BEGIN The input

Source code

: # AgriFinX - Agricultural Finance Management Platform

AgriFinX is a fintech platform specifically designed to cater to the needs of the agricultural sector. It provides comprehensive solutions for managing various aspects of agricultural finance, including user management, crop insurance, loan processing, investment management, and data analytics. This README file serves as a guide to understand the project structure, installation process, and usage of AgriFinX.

END The input
BEGIN The input

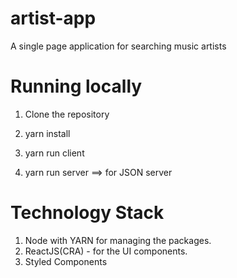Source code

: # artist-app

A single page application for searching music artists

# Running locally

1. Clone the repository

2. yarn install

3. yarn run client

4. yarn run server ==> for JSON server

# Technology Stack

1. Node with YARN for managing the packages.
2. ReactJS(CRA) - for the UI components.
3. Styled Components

END The input

The stretch of entries above that starts with the line containing "1. Clone the repository" and goes on through the line containing "3. Styled Components" is to be transcribed exactly, and no other line is to be transcribed.

1. Clone the repository

2. yarn install

3. yarn run client

4. yarn run server ==> for JSON server

# Technology Stack

1. Node with YARN for managing the packages.
2. ReactJS(CRA) - for the UI components.
3. Styled Components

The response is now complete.